Editorial: The Italian job revisited
The trouble with things being out of sight, out of mind, is that they can leave you out of pocket.
Until very recently if you'd said "thin-walled Italian pipes" to an Invercargill ratepayer, they'd stare at you blankly thinking that whatever these were, they'd no doubt be expensive and stylish.
Yes and no, in this case.
When the city council first opted, starting 1958, to change from cast iron water mains to Italian-made asbestos concrete pipes, it was probably at a time when the new product was being touted as an altogether superior one.
So, based on what we trust was the best information available, down those Italian pipes went in our fair city.
If you happen to know exactly where, the council would be thrilled to hear from you because, frankly, it's rather in the dark.
Which is a pity, given the three recent, quite spectacular, failures that have made it clear there's a significant inner-city problem.
We still don't know the scale of it, because by the early 1960s, similar pipes were being manufactured in Australia and New Zealand and the council shifted to them.
With the not-especially-beneficial benefit of hindsight we might add that these ones had the same pressure rating but a much thicker wall. On the evidence so far, that was a good idea.
Awkwardly, the council doesn't have records of where, exactly, the Italian pipes were laid. Civic records don't reveal the country of origin.

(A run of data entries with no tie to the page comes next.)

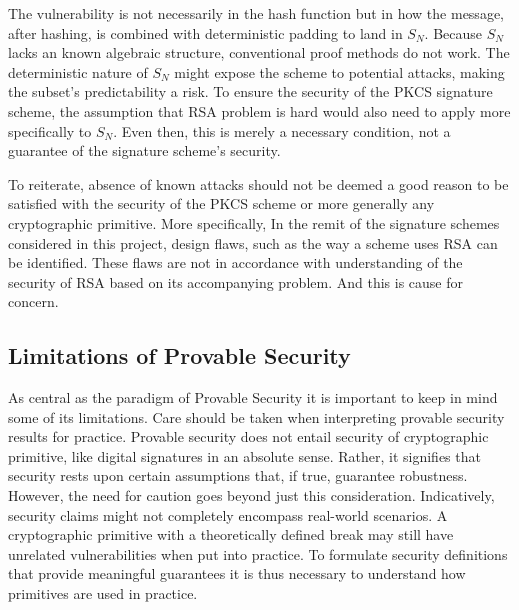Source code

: \documentclass[]{final_report}
\theoremstyle{definition}
\begin{document}
The vulnerability is not necessarily in the hash function but in how the message, after hashing, is combined with deterministic padding to land in \( S_N \). Because \( S_N \) lacks an known algebraic structure, conventional proof methods do not work. The deterministic nature of \( S_N \) might expose the scheme to potential attacks, making the subset's predictability a risk. To ensure the security of the PKCS signature scheme, the assumption that RSA problem is hard would also need to apply more specifically to  $S_N$. Even then, this is merely a necessary condition, not a guarantee of the signature scheme's security. 

To reiterate, absence of known attacks should not be deemed a good reason to be satisfied with the security of the PKCS scheme or more generally any cryptographic primitive. More specifically, In the remit of the signature schemes considered in this project, design flaws, such as the way a scheme uses RSA can be identified. These flaws are  not in accordance with understanding of the security of RSA based on its accompanying problem. And this is cause for concern.


\subsection{Limitations of Provable Security}
As central as the paradigm of Provable Security it is important to keep in mind some of its limitations. Care should be taken when interpreting provable security results for practice. Provable security does not entail security of cryptographic primitive, like digital signatures in an absolute sense. Rather, it signifies that security rests upon certain assumptions that, if true, guarantee robustness. 
However, the need for caution goes beyond just this consideration. Indicatively, security claims might not completely encompass real-world scenarios. A cryptographic primitive with a theoretically defined break may still have unrelated vulnerabilities when put into practice. To formulate security definitions that provide meaningful guarantees it is thus necessary to understand how primitives are used in practice.
\end{document}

The dates give some guidance, obviously, but the transition to the so-far-superior Anzac pipes is not clearly identified.
There's no denying that addressing this issue is a core council responsibility. It requires some speedy replacement work in Esk St and a broader project, potentially costing $5.3 million, further afield.
Displeasing. However, it's not a full-blown disaster because sooner or later the pipes would have needed replacing anyway. The council is unprepared because it was figuring on this happening in the 2020s, based on an expected 65- to 70-year lifespan.
Now some reprioritisation work is necessary. And perhaps a loan, rather than the rates-funding approach that the council has routinely used for mains maintenance.
What we still need is a sense of the real scale of the problem. That $5.3 million is a best estimate based on not a lot of information.
The council now faces the task of poring over its records for when pipes were laid and where failures have been recorded, looking for the patterns and then doing some testing.
This shouldn't be done at panic pitch, but briskly for all that. For one thing it's important to have answers before inner-city rejuvenation work is done up top. For another, further Italian eruptions might occur at any time.
Mayor Tim Shadbolt is talking about hitting up the suppliers for compensation.
Best to take that more as an expression of indignation than anything else. We'd all be highly impressed, but mightily surprised, if the Italian pipes came with an extraordinarily emphatic and long-lived guarantee from a supplier that is still out there, ready, willing and able to stand by its product.